Sheaves on Grothendieck constructions

TL;DR

This paper extends the Grothendieck construction to sites, explores the properties of sheaves on these structures, and develops new cohomological tools for equivariant sheaves, including G-equivariant Godement resolutions.

Contribution

It generalizes the covariant Grothendieck construction to sites and introduces new cohomological methods for G-equivariant sheaves, addressing gaps in existing literature.

Findings

Defined site structures on Grothendieck constructions.

Studied cohomological properties of toposes of G-equivariant sheaves.
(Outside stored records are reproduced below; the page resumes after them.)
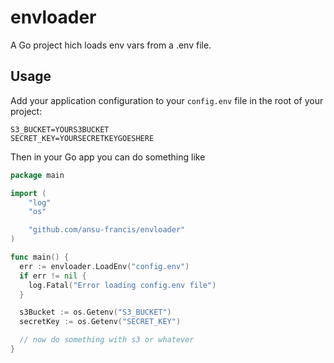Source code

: # envloader

A Go  project hich loads env vars from a .env file.

## Usage

Add your application configuration to your `config.env` file in the root of your project:

```shell
S3_BUCKET=YOURS3BUCKET
SECRET_KEY=YOURSECRETKEYGOESHERE
```

Then in your Go app you can do something like

```go
package main

import (
    "log"
    "os"

    "github.com/ansu-francis/envloader"
)

func main() {
  err := envloader.LoadEnv("config.env")
  if err != nil {
    log.Fatal("Error loading config.env file")
  }

  s3Bucket := os.Getenv("S3_BUCKET")
  secretKey := os.Getenv("SECRET_KEY")

  // now do something with s3 or whatever
}
```
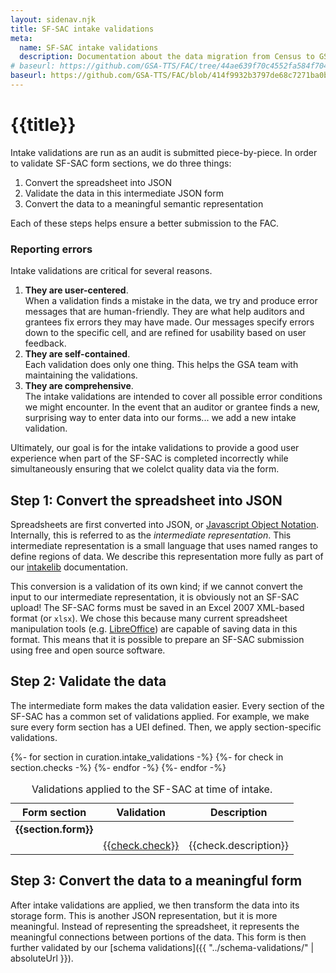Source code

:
 ```yaml
---
layout: sidenav.njk
title: SF-SAC intake validations
meta:
  name: SF-SAC intake validations
  description: Documentation about the data migration from Census to GSA.
# baseurl: https://github.com/GSA-TTS/FAC/tree/44ae639f70c4552fa584f7042e0c116b0cd93d29/backend/audit/intakelib/checks
baseurl: https://github.com/GSA-TTS/FAC/blob/414f9932b3797de68c7271ba0b471c9b834062ce/backend/audit/intakelib/checks/
---
```


# {{title}}

Intake validations are run as an audit is submitted piece-by-piece. In order to validate SF-SAC form sections, we do three things:

1. Convert the spreadsheet into JSON
2. Validate the data in this intermediate JSON form
3. Convert the data to a meaningful semantic representation

Each of these steps helps ensure a better submission to the FAC.


### Reporting errors

Intake validations are critical for several reasons.

1. **They are user-centered**. <br>When a validation finds a mistake in the data, we try and produce error messages that are human-friendly. They are what help auditors and grantees fix errors they may have made. Our messages specify errors down to the specific cell, and are refined for usability based on user feedback.
2. **They are self-contained**.<br>Each validation does only one thing. This helps the GSA team with maintaining the validations.
3. **They are comprehensive**.<br>The intake validations are intended to cover all possible error conditions we might encounter. In the event that an auditor or grantee finds a new, surprising way to enter data into our forms... we add a new intake validation.

Ultimately, our goal is for the intake validations to provide a good user experience when part of the SF-SAC is completed incorrectly while simultaneously ensuring that we colelct quality data via the form.

## Step 1: Convert the spreadsheet into JSON

Spreadsheets are first converted into JSON, or [Javascript Object Notation]({{glossary.sites.json.url}}). Internally, this is referred to as the *intermediate representation*. This intermediate representation is a small language that uses named ranges to define regions of data. We describe this representation more fully as part of our [intakelib](https://github.com/GSA-TTS/FAC/blob/414f9932b3797de68c7271ba0b471c9b834062ce/backend/audit/intakelib/README.md) documentation.

This conversion is a validation of its own kind; if we cannot convert the input to our intermediate representation, it is obviously not an SF-SAC upload! The SF-SAC forms must be saved in an Excel 2007 XML-based format (or `xlsx`). We chose this because many current spreadsheet manipulation tools (e.g. [LibreOffice]({{glossary.sites.libreoffice.url}})) are capable of saving data in this format. This means that it is possible to prepare an SF-SAC submission using free and open source software.

## Step 2: Validate the data

The intermediate form makes the data validation easier. Every section of the SF-SAC has a common set of validations applied. For example, we make sure every form section has a UEI defined. Then, we apply section-specific validations.

<div class="usa-table-container" tabindex="0">
<table class="usa-table">
    <caption>
    Validations applied to the SF-SAC at time of intake.
    </caption>
    <thead>
    <tr>
        <th scope="col">Form section</th>
        <th scope="col">Validation</th>
        <th scope="col">Description</th>
    </tr>
    </thead>
    <tbody>
{%- for section in curation.intake_validations -%}
    <tr>
        <td><b>{{section.form}}</b></td>
        <td></td>
        <td></td>
    </tr>
    {%- for check in section.checks -%}
        <tr>
            <td>&nbsp;</td>
            <td scope="row"><a href='{{ check.url | replace("BASEURL", baseurl) }}'>{{check.check}}</a></td>
            <td>{{check.description}}</td>
        </tr>
    {%- endfor -%}
{%- endfor -%}
</tbody>
</table>
</div>


## Step 3: Convert the data to a meaningful form

After intake validations are applied, we then transform the data into its storage form. This is another JSON representation, but it is more meaningful. Instead of representing the spreadsheet, it represents the meaningful connections between portions of the data. This form is then further validated by our [schema validations]({{ "../schema-validations/" | absoluteUrl }}).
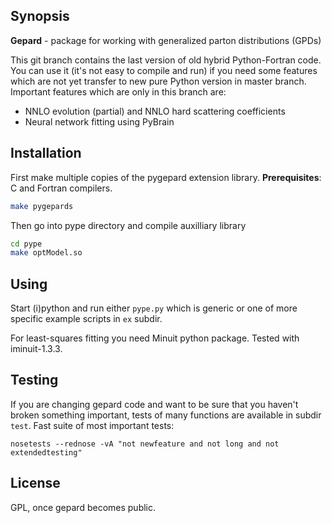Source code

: ## Synopsis

**Gepard** - package for working with generalized parton distributions (GPDs)

This git branch contains the last version of old hybrid Python-Fortran code. 
You can use it (it's not easy to compile and run) if you need some features
which are not yet transfer to new pure Python version in master branch.
Important features which are only in this branch are:
   * NNLO evolution (partial) and NNLO hard scattering coefficients
   * Neural network fitting using PyBrain
   

## Installation

First make multiple copies of the pygepard extension library.
**Prerequisites**: C and Fortran compilers. 
```sh
make pygepards
```
Then go into pype directory and compile auxilliary library
```sh
cd pype
make optModel.so
```

## Using

Start (i)python and 
run either `pype.py` which is generic or one of more specific example scripts in `ex` subdir.

For least-squares fitting you need Minuit python package. Tested with iminuit-1.3.3. 

## Testing

If you are changing gepard code and want to be sure that you haven't broken something important, tests of many functions are available in subdir `test`. Fast suite of most important tests:
```
nosetests --rednose -vA "not newfeature and not long and not extendedtesting"
```


## License

GPL, once gepard becomes public.
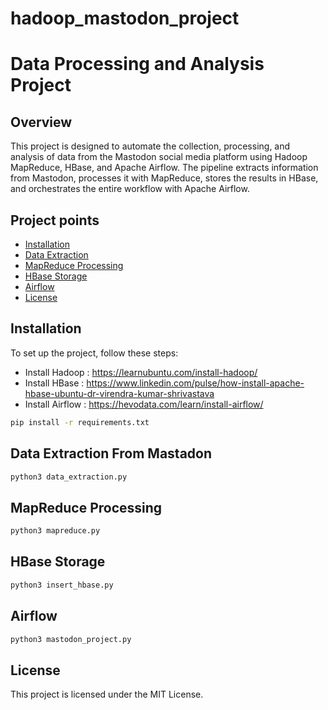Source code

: # hadoop_mastodon_project

# Data Processing and Analysis Project

## Overview

This project is designed to automate the collection, processing, and analysis of data from the Mastodon social media platform using Hadoop MapReduce, HBase, and Apache Airflow. The pipeline extracts information from Mastodon, processes it with MapReduce, stores the results in HBase, and orchestrates the entire workflow with Apache Airflow.

## Project points

- [Installation](#installation)
- [Data Extraction](#data-extraction)
- [MapReduce Processing](#mapreduce-processing)
- [HBase Storage](#hbase-storage)
- [Airflow](#Airflow)
- [License](#license)

## Installation

To set up the project, follow these steps:

- Install Hadoop : https://learnubuntu.com/install-hadoop/
- Install HBase : https://www.linkedin.com/pulse/how-install-apache-hbase-ubuntu-dr-virendra-kumar-shrivastava
- Install Airflow : https://hevodata.com/learn/install-airflow/
  
```bash
pip install -r requirements.txt
```

## Data Extraction From Mastadon 

```bash
python3 data_extraction.py
```

## MapReduce Processing

```bash
python3 mapreduce.py
```

## HBase Storage

```bash
python3 insert_hbase.py
```
## Airflow

```bash
python3 mastodon_project.py
```

## License
This project is licensed under the MIT License.




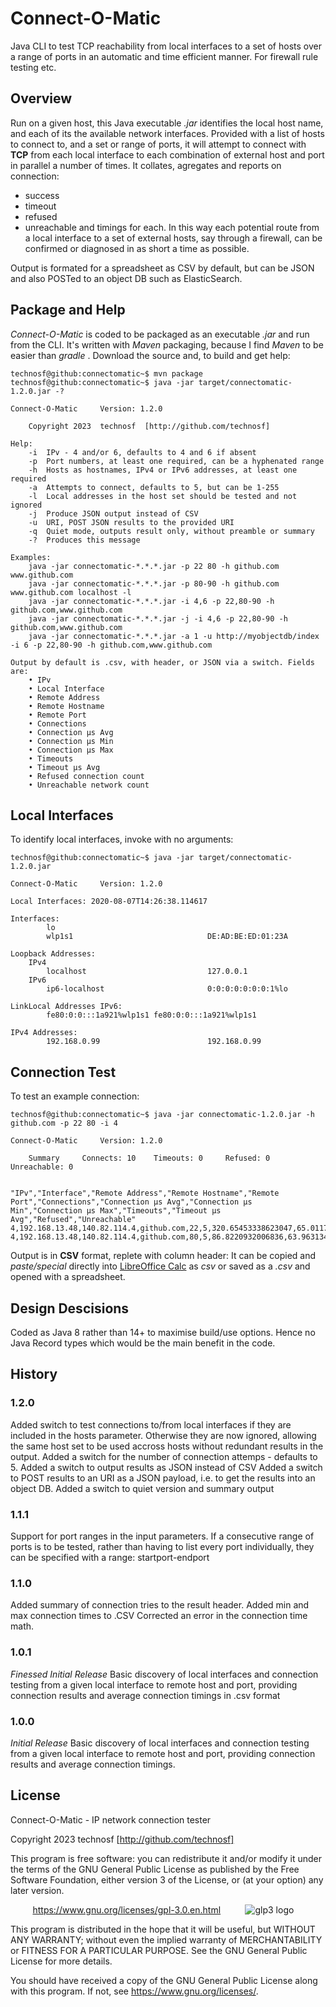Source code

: # Connect-O-Matic
Java CLI to test TCP reachability from local interfaces to a set of hosts over a range of ports in an automatic and time efficient manner. For firewall rule testing etc.


## Overview
Run on a given host, this Java executable  _.jar_  identifies the local host name, and each of its the available network interfaces. Provided with a list of hosts to connect to, and a set or range of ports, it will attempt to connect with **TCP** from each local interface to each combination of external host and port in parallel a number of times.
It collates, agregates and reports on connection:
* success  
* timeout  
* refused  
* unreachable 
and timings for each.
In this way each potential route from a local interface to a set of external hosts, say through a firewall, can be confirmed or diagnosed in as short a time as possible.

Output is formated for a spreadsheet as CSV by default, but can be JSON and also POSTed to an object DB such as ElasticSearch.


## Package and Help
_Connect-O-Matic_  is coded to be packaged as an executable  _.jar_  and run from the CLI. It's written with  _Maven_  packaging, because I find  _Maven_  to be easier than _gradle_ . Download the source and, to build and get help:

```console
technosf@github:connectomatic~$ mvn package
technosf@github:connectomatic~$ java -jar target/connectomatic-1.2.0.jar -?	

Connect-O-Matic		Version: 1.2.0

	Copyright 2023  technosf  [http://github.com/technosf]

Help:
	-i	IPv - 4 and/or 6, defaults to 4 and 6 if absent
	-p	Port numbers, at least one required, can be a hyphenated range
	-h	Hosts as hostnames, IPv4 or IPv6 addresses, at least one required
	-a	Attempts to connect, defaults to 5, but can be 1-255
	-l	Local addresses in the host set should be tested and not ignored
	-j	Produce JSON output instead of CSV
	-u	URI, POST JSON results to the provided URI
	-q	Quiet mode, outputs result only, without preamble or summary
	-?	Produces this message

Examples:
	java -jar connectomatic-*.*.*.jar -p 22 80 -h github.com www.github.com
	java -jar connectomatic-*.*.*.jar -p 80-90 -h github.com www.github.com localhost -l
	java -jar connectomatic-*.*.*.jar -i 4,6 -p 22,80-90 -h github.com,www.github.com
	java -jar connectomatic-*.*.*.jar -j -i 4,6 -p 22,80-90 -h github.com,www.github.com
	java -jar connectomatic-*.*.*.jar -a 1 -u http://myobjectdb/index -i 6 -p 22,80-90 -h github.com,www.github.com

Output by default is .csv, with header, or JSON via a switch. Fields are:
	• IPv
	• Local Interface
	• Remote Address
	• Remote Hostname
	• Remote Port
	• Connections
	• Connection μs Avg
	• Connection μs Min
	• Connection μs Max
	• Timeouts
	• Timeout μs Avg
	• Refused connection count
	• Unreachable network count
```
	

## Local Interfaces
To identify local interfaces, invoke with no arguments:	

```console
technosf@github:connectomatic~$ java -jar target/connectomatic-1.2.0.jar

Connect-O-Matic		Version: 1.2.0

Local Interfaces: 2020-08-07T14:26:38.114617

Interfaces:
		lo                              	
		wlp1s1                          	DE:AD:BE:ED:01:23A

Loopback Addresses:
	IPv4
		localhost                       	127.0.0.1
	IPv6
		ip6-localhost                   	0:0:0:0:0:0:0:1%lo

LinkLocal Addresses IPv6:
		fe80:0:0:::1a921%wlp1s1	fe80:0:0:::1a921%wlp1s1

IPv4 Addresses:
		192.168.0.99                    	192.168.0.99
```


## Connection Test
To test an example connection:

```console
technosf@github:connectomatic~$ java -jar connectomatic-1.2.0.jar -h github.com -p 22 80 -i 4

Connect-O-Matic		Version: 1.2.0

	Summary 	Connects: 10 	Timeouts: 0 	Refused: 0 	Unreachable: 0


"IPv","Interface","Remote Address","Remote Hostname","Remote Port","Connections","Connection μs Avg","Connection μs Min","Connection μs Max","Timeouts","Timeout μs Avg","Refused","Unreachable"
4,192.168.13.48,140.82.114.4,github.com,22,5,320.65453338623047,65.01171112060547,1101.0047607421875,0,0.0,0,0
4,192.168.13.48,140.82.114.4,github.com,80,5,86.8220932006836,63.963134765625,173.01504516601562,0,0.0,0,0

```
Output is in **CSV** format, replete with column header: It can be copied and  _paste/special_  directly into [LibreOffice Calc](https://www.libreoffice.org/) as  _csv_  or saved as a  _.csv_  and opened with a spreadsheet.


## Design Descisions
Coded as Java 8 rather than 14+ to maximise build/use options. Hence no Java Record types which would be the main benefit in the code.


## History
### 1.2.0
Added switch to test connections to/from local interfaces if they are included in the hosts parameter. Otherwise they are now ignored, allowing the same host set to be used accross hosts without redundant results in the output.
Added a switch for the number of connection attemps - defaults to 5.
Added a switch to output results as JSON instead of CSV
Added a switch to POST results to an URI as a JSON payload, i.e. to get the results into an object DB.
Added a switch to quiet version and summary output
### 1.1.1
Support for port ranges in the input parameters. If a consecutive range of ports is to be tested, rather than having to list every port individually, they can be specified with a range: startport-endport
### 1.1.0
Added summary of connection tries to the result header.
Added min and max connection times to .CSV
Corrected an error in the connection time math.
### 1.0.1
_Finessed Initial Release_
Basic discovery of local interfaces and connection testing from a given local interface to remote host and port, providing connection results and average connection timings in .csv format
### 1.0.0
_Initial Release_
Basic discovery of local interfaces and connection testing from a given local interface to remote host and port, providing connection results and average connection timings.


## License

Connect-O-Matic - IP network connection tester

Copyright 2023  technosf  [http://github.com/technosf]

This program is free software: you can redistribute it and/or modify
it under the terms of the GNU General Public License as published by
the Free Software Foundation, either version 3 of the License, or
(at your option) any later version.

&nbsp;&nbsp;&nbsp;&nbsp;&nbsp;&nbsp;&nbsp;&nbsp;
https://www.gnu.org/licenses/gpl-3.0.en.html
&nbsp;&nbsp;&nbsp;&nbsp;&nbsp;&nbsp;&nbsp;&nbsp;
![glp3 logo](https://www.gnu.org/graphics/gplv3-127x51.png)


This program is distributed in the hope that it will be useful,
but WITHOUT ANY WARRANTY; without even the implied warranty of
MERCHANTABILITY or FITNESS FOR A PARTICULAR PURPOSE.  See the
GNU General Public License for more details.

You should have received a copy of the GNU General Public License
along with this program.  If not, see <https://www.gnu.org/licenses/>.
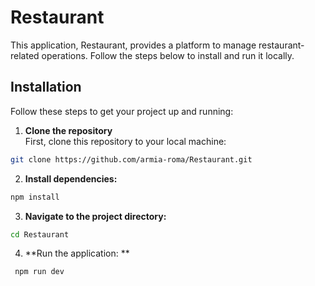 # Restaurant

This application, Restaurant, provides a platform to manage restaurant-related operations. Follow the steps below to install and run it locally.

## Installation

Follow these steps to get your project up and running:

1. **Clone the repository**  
   First, clone this repository to your local machine:

```bash
git clone https://github.com/armia-roma/Restaurant.git
```

2. **Install dependencies:**

```bash
npm install
```

3. **Navigate to the project directory:**

```bash
cd Restaurant
```

4. **Run the application: **

```bash
 npm run dev
```
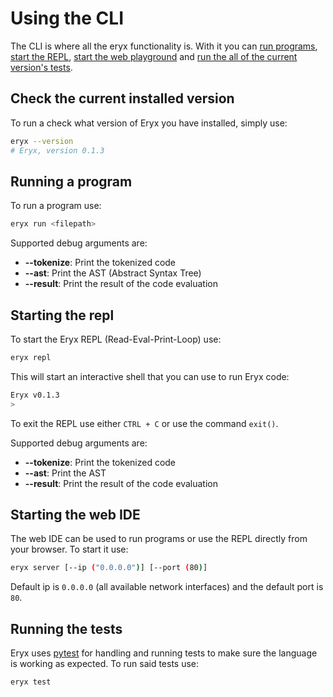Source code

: # Using the CLI
The CLI is where all the eryx functionality is. With it you can [run programs](#running-a-program), [start the REPL](#starting-the-repl), [start the web playground](#starting-the-web-ide) and [run the all of the current version's tests](#running-the-tests).

## Check the current installed version
To run a check what version of Eryx you have installed, simply use:
```sh
eryx --version
# Eryx, version 0.1.3
```

## Running a program
To run a program use:
```sh
eryx run <filepath>
```
Supported debug arguments are:

* **--tokenize**: Print the tokenized code
* **--ast**: Print the AST (Abstract Syntax Tree)
* **--result**: Print the result of the code evaluation

## Starting the repl
To start the Eryx REPL (Read-Eval-Print-Loop) use:
```sh
eryx repl
```

This will start an interactive shell that you can use to run Eryx code:
```sh
Eryx v0.1.3
>
```

To exit the REPL use either `CTRL + C` or use the command `exit()`.

Supported debug arguments are:

* **--tokenize**: Print the tokenized code
* **--ast**: Print the AST
* **--result**: Print the result of the code evaluation

## Starting the web IDE
The web IDE can be used to run programs or use the REPL directly from your browser.
To start it use:

```sh
eryx server [--ip ("0.0.0.0")] [--port (80)]
```
Default ip is `0.0.0.0` (all available network interfaces) and the default port is `80`.

## Running the tests
Eryx uses [pytest](https://pytest.org) for handling and running tests to make sure the language is working as expected.
To run said tests use:

```sh
eryx test
```
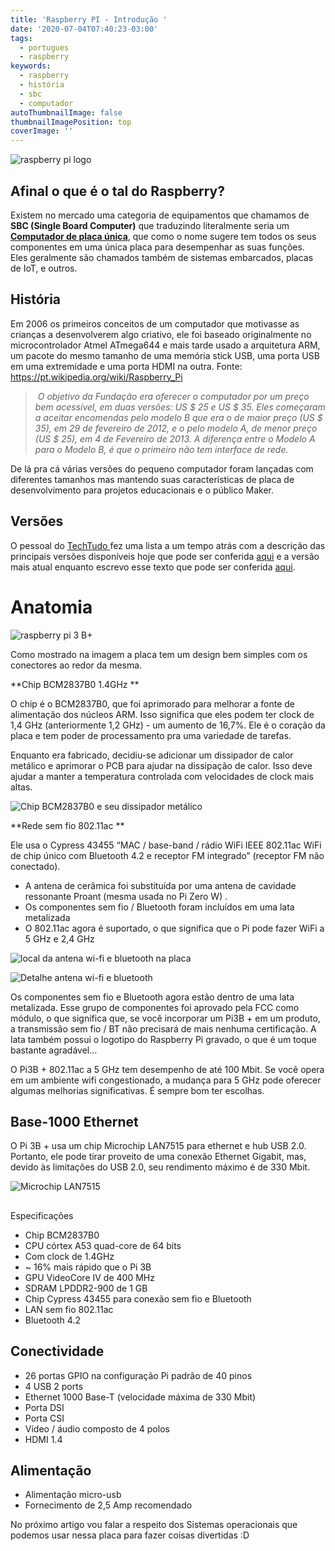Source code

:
```yaml
---
title: 'Raspberry PI - Introdução '
date: '2020-07-04T07:40:23-03:00'
tags:
  - portugues
  - raspberry
keywords:
  - raspberry
  - história
  - sbc
  - computador
autoThumbnailImage: false
thumbnailImagePosition: top
coverImage: ''
---
```

![raspberry pi logo](/images/uploads/small-raspberry-pi.png)

## Afinal o que é o tal do Raspberry?

Existem no mercado uma categoria de equipamentos que chamamos de **SBC (Single Board Computer)** que traduzindo literalmente seria um [**Computador de placa única**](https://pt.wikipedia.org/wiki/Computadorde_placa%C3%BAnica), que como o nome sugere tem todos os seus componentes em uma única placa para desempenhar as suas funções.\
Eles geralmente são chamados também de sistemas embarcados, placas de IoT, e outros.

## História

Em 2006 os primeiros conceitos de um computador que motivasse as crianças a desenvolverem algo criativo, ele foi baseado originalmente no microcontrolador Atmel ATmega644 e mais tarde usado a arquitetura ARM, um pacote do mesmo tamanho de uma memória stick USB, uma porta USB em uma extremidade e uma porta HDMI na outra. Fonte: <https://pt.wikipedia.org/wiki/Raspberry_Pi>

>  _O objetivo da Fundação era oferecer o computador por um preço bem acessível, em duas versões: US $ 25 e US $ 35. Eles começaram a aceitar encomendas pelo modelo B que era o de maior preço (US $ 35), em 29 de fevereiro de 2012, e o pelo modelo A, de menor preço (US $ 25), em 4 de Fevereiro de 2013. A diferença entre o Modelo A para o Modelo B, é que o primeiro não tem interface de rede._

De lá pra cá várias versões do pequeno computador foram lançadas com diferentes tamanhos mas mantendo suas características de placa de desenvolvimento para projetos educacionais e o público Maker.

## Versões

O pessoal do [TechTudo ](https://www.techtudo.com.br/)fez uma lista a um tempo atrás com a descrição das principais versões disponíveis hoje que pode ser conferida [aqui](https://www.techtudo.com.br/listas/2018/12/raspberry-pi-conheca-todos-os-modelos-e-precos-do-minipc.ghtml) e a versão mais atual enquanto escrevo esse texto que pode ser conferida [aqui](https://www.techtudo.com.br/noticias/2019/09/tudo-sobre-o-raspberry-pi-4-veja-especificacoes-e-preco-do-mini-pc.ghtml).

# Anatomia

![raspberry pi 3 B+](/images/uploads/raspberry-pi-3b-top_700.jpg)

Como mostrado na imagem a placa tem um design bem simples com os conectores ao redor da mesma. 

**Chip BCM2837B0 1.4GHz
**

O chip é o BCM2837B0, que foi aprimorado para melhorar a fonte de alimentação dos núcleos ARM. Isso significa que eles podem ter clock de 1,4 GHz (anteriormente 1,2 GHz) - um aumento de 16,7%.
 Ele é o coração da placa e tem poder de processamento pra uma variedade de tarefas.

Enquanto era fabricado, decidiu-se adicionar um dissipador de calor metálico e aprimorar o PCB para ajudar na dissipação de calor. Isso deve ajudar a manter a temperatura controlada com velocidades de clock mais altas.

![Chip BCM2837B0 e seu dissipador metálico](/images/uploads/bcm2837b0-on-rasbperry-pi-3b_700-292x300.jpg)

**Rede sem fio 802.11ac
**

Ele usa o Cypress 43455 “MAC / base-band / rádio WiFi IEEE 802.11ac WiFi de chip único com Bluetooth 4.2 e receptor FM integrado” (receptor FM não conectado).

* A antena de cerâmica foi substituída por uma antena de cavidade ressonante Proant (mesma usada no Pi Zero W)
  .
* Os componentes sem fio / Bluetooth foram incluídos em uma lata metalizada
* O 802.11ac agora é suportado, o que significa que o Pi pode fazer WiFi a 5 GHz e 2,4 GHz

![local da antena wi-fi e bluetooth na placa](/images/uploads/proant-antenna-on-raspberry-pi-3b_700-300x214.jpg)

![Detalhe antena wi-fi e bluetooth](/images/uploads/proant-antenna-on-rasbperry-pi-3b-underside_700-300x152.jpg)

Os componentes sem fio e Bluetooth agora estão dentro de uma lata metalizada. Esse grupo de componentes foi aprovado pela FCC como módulo, o que significa que, se você incorporar um Pi3B + em um produto, a transmissão sem fio / BT não precisará de mais nenhuma certificação. A lata também possui o logotipo do Raspberry Pi gravado, o que é um toque bastante agradável…

O Pi3B + 802.11ac a 5 GHz tem desempenho de até 100 Mbit. Se você opera em um ambiente wifi congestionado, a mudança para 5 GHz pode oferecer algumas melhorias significativas. É sempre bom ter escolhas.

## Base-1000 Ethernet

O Pi 3B + usa um chip Microchip LAN7515 para ethernet e hub USB 2.0. Portanto, ele pode tirar proveito de uma conexão Ethernet Gigabit, mas, devido às limitações do USB 2.0, seu rendimento máximo é de 330 Mbit.

![Microchip LAN7515](/images/uploads/lan7515-on-raspberry-pi-3b_700-300x267.jpg)

## 

Especificações

* Chip BCM2837B0
* CPU córtex A53 quad-core de 64 bits
* Com clock de 1.4GHz
* ~ 16% mais rápido que o Pi 3B
* GPU VideoCore IV de 400 MHz
* SDRAM LPDDR2-900 de 1 GB
* Chip Cypress 43455 para conexão sem fio e Bluetooth
* LAN sem fio 802.11ac
* Bluetooth 4.2

## Conectividade

* 26 portas GPIO na configuração Pi padrão de 40 pinos
* 4 USB 2 ports
* Ethernet 1000 Base-T (velocidade máxima de 330 Mbit)
* Porta DSI
* Porta CSI
* Vídeo / áudio composto de 4 polos
* HDMI 1.4

## Alimentação

* Alimentação micro-usb
* Fornecimento de 2,5 Amp recomendado

No próximo artigo vou falar a respeito dos Sistemas operacionais que podemos usar nessa placa para fazer coisas divertidas :D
Introduced G-equivariant Godement resolutions and analyzed their properties.

Abstract

In this paper we introduce a generalisation of a covariant Grothendieck construction to the setting of sites. We study the basic properties of defined site structures on Grothendieck constructions as well as we treat the cohomological aspects of corresponding toposes of sheaves. Despite the fact that the toposes of $G$-equivariant sheaves $Sh_G(X)$ have been introduced in literature, their cohomological aspects have not been treated properly in a desired fashion. So in the end of the paper we study some of the acyclic families, introduce new type of acyclic resolutions which we call the $G$-equivariant Godement resolutions, the degree of actions, and some other basic cohomological concepts arising in $Sh_G(X)$.